Directions for this task
Write out the whole listing word for word.

Data under study
►

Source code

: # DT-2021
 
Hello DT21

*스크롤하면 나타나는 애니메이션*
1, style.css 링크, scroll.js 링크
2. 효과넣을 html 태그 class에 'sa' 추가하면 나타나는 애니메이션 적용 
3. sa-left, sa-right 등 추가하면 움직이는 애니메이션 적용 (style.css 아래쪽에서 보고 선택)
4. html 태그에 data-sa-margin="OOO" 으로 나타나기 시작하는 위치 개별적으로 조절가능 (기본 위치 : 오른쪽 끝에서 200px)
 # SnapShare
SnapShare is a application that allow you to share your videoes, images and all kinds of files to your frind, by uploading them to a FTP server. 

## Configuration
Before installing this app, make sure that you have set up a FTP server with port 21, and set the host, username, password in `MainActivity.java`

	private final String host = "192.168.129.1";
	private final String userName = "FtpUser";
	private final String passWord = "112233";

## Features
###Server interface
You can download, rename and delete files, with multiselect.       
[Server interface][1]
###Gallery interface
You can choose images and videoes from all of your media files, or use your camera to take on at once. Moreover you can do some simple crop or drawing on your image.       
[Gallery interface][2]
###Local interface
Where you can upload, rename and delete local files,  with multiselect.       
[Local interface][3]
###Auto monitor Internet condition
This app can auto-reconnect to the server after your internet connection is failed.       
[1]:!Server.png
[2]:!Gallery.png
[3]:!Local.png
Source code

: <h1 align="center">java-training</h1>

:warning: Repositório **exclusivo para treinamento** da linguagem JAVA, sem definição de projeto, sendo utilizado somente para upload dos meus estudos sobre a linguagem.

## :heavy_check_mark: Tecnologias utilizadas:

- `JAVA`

◄

Answer space
Source code

: # DT-2021
 
Hello DT21

*스크롤하면 나타나는 애니메이션*
1, style.css 링크, scroll.js 링크
2. 효과넣을 html 태그 class에 'sa' 추가하면 나타나는 애니메이션 적용 
3. sa-left, sa-right 등 추가하면 움직이는 애니메이션 적용 (style.css 아래쪽에서 보고 선택)
4. html 태그에 data-sa-margin="OOO" 으로 나타나기 시작하는 위치 개별적으로 조절가능 (기본 위치 : 오른쪽 끝에서 200px)
 # SnapShare
SnapShare is a application that allow you to share your videoes, images and all kinds of files to your frind, by uploading them to a FTP server. 

## Configuration
Before installing this app, make sure that you have set up a FTP server with port 21, and set the host, username, password in `MainActivity.java`

	private final String host = "192.168.129.1";
	private final String userName = "FtpUser";
	private final String passWord = "112233";

## Features
###Server interface
You can download, rename and delete files, with multiselect.       
[Server interface][1]
###Gallery interface
You can choose images and videoes from all of your media files, or use your camera to take on at once. Moreover you can do some simple crop or drawing on your image.       
[Gallery interface][2]
###Local interface
Where you can upload, rename and delete local files,  with multiselect.       
[Local interface][3]
###Auto monitor Internet condition
This app can auto-reconnect to the server after your internet connection is failed.       
[1]:!Server.png
[2]:!Gallery.png
[3]:!Local.png
Source code

: <h1 align="center">java-training</h1>

:warning: Repositório **exclusivo para treinamento** da linguagem JAVA, sem definição de projeto, sendo utilizado somente para upload dos meus estudos sobre a linguagem.

## :heavy_check_mark: Tecnologias utilizadas:

- `JAVA`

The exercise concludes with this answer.